Benjamin H. Brinkman et al [7] proposed a cloud-based portal for sharing data and collaborating on 
projects containing large EEG datasets for fostering collaborative research. Authors discuss that portal 
provides fundamental requirements of collaborative research platform and some of the features they have 
emphasized are the security of the data and access rights on the data, access to data and results of an analysis, 
a platform independent tool to view and search datasets. 

Tarek Sherif et al [8] proposes a CBRAIN, a web-based generic collaborative research platform that 
offers access to remote data sources, distributed computing sites, processing and visualization tools for data 
and compute-intensive research in neuroimaging. 

A. Mc Gregor et al [9] present RP-SMARF, a collaborative research platform built on cloud, in the 
area of smart facilities management, which connects geographically disseminated heterogeneous resources. 

Bastian Roth et al [10] have sort after the challenges in scientific collaboration and proposed an 
approach, which leverages on groupware tools and hypervisor-based virtualization techniques like KVM, 
VMware vSphere or Xen to run a generic collaboration platform. 

Muhamad Fitra Kacamarga et al [11] authors put forward complete computing platform in 
bioinformatics research, which uses Docker containers for lightweight virtualization.
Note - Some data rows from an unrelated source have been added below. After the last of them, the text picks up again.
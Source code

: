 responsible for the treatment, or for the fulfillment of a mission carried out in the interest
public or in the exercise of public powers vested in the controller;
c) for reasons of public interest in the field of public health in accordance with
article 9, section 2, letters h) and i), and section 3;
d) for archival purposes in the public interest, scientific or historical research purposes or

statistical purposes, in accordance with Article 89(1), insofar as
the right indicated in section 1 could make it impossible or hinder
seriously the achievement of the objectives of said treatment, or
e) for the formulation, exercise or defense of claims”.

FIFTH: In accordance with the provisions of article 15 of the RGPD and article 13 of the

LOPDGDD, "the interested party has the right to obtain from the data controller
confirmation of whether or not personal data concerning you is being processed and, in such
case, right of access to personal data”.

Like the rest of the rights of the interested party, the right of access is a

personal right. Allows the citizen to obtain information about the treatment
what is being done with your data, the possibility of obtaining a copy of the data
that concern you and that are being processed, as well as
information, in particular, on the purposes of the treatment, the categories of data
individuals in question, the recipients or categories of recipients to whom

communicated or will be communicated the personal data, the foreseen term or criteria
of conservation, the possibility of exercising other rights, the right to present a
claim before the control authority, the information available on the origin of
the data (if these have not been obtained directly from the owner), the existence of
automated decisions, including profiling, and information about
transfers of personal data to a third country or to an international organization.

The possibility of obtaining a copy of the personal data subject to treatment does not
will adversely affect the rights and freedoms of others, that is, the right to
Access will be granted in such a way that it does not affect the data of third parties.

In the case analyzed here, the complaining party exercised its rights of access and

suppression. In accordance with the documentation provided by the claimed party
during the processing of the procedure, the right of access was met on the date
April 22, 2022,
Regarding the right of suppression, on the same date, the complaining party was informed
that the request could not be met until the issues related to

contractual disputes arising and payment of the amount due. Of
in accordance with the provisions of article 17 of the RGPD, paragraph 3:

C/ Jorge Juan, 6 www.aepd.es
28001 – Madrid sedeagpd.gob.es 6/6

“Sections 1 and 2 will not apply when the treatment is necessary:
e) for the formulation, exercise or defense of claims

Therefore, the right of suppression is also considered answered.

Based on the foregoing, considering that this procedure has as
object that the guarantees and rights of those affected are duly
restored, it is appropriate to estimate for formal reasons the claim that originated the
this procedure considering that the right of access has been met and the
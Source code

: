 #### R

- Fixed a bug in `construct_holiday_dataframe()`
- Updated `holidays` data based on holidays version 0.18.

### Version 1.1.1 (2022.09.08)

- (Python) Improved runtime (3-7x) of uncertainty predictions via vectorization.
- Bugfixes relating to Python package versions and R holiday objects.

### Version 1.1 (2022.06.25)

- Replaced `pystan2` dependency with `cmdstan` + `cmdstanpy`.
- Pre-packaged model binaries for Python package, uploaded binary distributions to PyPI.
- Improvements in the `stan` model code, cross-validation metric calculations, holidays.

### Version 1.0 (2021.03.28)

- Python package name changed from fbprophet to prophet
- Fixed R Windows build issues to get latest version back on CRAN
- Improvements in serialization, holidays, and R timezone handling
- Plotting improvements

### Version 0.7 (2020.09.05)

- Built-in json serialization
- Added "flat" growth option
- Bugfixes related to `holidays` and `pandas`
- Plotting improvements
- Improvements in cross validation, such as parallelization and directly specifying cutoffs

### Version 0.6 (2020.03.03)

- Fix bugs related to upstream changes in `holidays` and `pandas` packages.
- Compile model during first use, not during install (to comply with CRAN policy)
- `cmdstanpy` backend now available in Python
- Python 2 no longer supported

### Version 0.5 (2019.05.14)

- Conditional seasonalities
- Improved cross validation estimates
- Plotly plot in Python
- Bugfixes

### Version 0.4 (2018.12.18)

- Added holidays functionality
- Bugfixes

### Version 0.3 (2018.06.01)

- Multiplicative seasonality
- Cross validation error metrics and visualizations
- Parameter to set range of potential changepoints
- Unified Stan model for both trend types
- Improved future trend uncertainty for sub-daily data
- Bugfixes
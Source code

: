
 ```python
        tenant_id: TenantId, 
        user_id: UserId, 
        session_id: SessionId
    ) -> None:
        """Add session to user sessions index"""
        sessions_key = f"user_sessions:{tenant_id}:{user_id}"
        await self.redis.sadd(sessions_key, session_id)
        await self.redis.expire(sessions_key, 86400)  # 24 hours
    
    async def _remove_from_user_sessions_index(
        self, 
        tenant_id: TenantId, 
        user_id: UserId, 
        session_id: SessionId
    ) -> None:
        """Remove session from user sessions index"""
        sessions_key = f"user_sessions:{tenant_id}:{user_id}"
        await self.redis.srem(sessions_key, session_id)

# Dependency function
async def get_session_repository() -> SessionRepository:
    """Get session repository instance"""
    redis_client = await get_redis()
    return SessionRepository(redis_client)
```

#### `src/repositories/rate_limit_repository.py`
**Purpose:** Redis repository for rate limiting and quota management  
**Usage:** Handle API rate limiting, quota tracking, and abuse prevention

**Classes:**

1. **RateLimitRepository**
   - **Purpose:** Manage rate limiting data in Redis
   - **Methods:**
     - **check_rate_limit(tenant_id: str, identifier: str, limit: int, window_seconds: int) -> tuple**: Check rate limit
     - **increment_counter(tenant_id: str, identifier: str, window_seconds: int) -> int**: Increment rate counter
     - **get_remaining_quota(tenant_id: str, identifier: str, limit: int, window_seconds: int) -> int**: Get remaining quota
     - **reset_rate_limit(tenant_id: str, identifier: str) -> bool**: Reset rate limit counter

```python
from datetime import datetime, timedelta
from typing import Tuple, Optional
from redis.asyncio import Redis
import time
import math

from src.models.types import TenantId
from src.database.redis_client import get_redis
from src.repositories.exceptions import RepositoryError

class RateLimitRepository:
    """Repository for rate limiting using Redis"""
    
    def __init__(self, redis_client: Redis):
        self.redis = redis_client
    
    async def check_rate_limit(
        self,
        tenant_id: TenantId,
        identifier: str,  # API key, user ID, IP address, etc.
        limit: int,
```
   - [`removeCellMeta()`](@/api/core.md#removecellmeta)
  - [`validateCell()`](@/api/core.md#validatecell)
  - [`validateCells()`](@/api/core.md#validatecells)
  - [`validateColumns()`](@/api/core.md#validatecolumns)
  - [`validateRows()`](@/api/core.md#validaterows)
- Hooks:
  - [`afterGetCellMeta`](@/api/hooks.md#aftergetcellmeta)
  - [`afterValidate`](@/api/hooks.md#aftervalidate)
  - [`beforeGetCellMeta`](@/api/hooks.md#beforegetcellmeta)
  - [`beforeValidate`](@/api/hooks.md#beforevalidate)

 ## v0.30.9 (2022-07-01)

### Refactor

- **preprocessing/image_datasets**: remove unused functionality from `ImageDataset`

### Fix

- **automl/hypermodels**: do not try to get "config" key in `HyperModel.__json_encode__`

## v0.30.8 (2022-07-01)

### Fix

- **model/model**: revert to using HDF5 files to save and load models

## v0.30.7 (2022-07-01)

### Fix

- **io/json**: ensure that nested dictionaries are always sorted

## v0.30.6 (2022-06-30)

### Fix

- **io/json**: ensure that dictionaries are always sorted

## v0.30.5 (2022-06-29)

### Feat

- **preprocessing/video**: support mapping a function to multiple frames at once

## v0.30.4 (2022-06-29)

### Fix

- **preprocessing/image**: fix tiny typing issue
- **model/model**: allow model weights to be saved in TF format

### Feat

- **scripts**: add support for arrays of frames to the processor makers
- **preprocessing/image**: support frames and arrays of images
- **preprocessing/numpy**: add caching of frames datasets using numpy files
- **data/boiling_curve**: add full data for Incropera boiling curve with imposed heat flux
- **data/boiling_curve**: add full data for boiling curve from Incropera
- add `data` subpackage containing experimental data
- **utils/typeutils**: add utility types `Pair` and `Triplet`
Paper describes that 
Docker containers allow customization of the compute environment and effectively overcome the challenges 
in VM based approach. 

Yujian Zhu et al [12] demonstrates a lightweight container based and a scalable system called 
Docket is based on LXC (Linux Containers) which provides a platform to run different application 
frameworks pertaining to academic and scientific research.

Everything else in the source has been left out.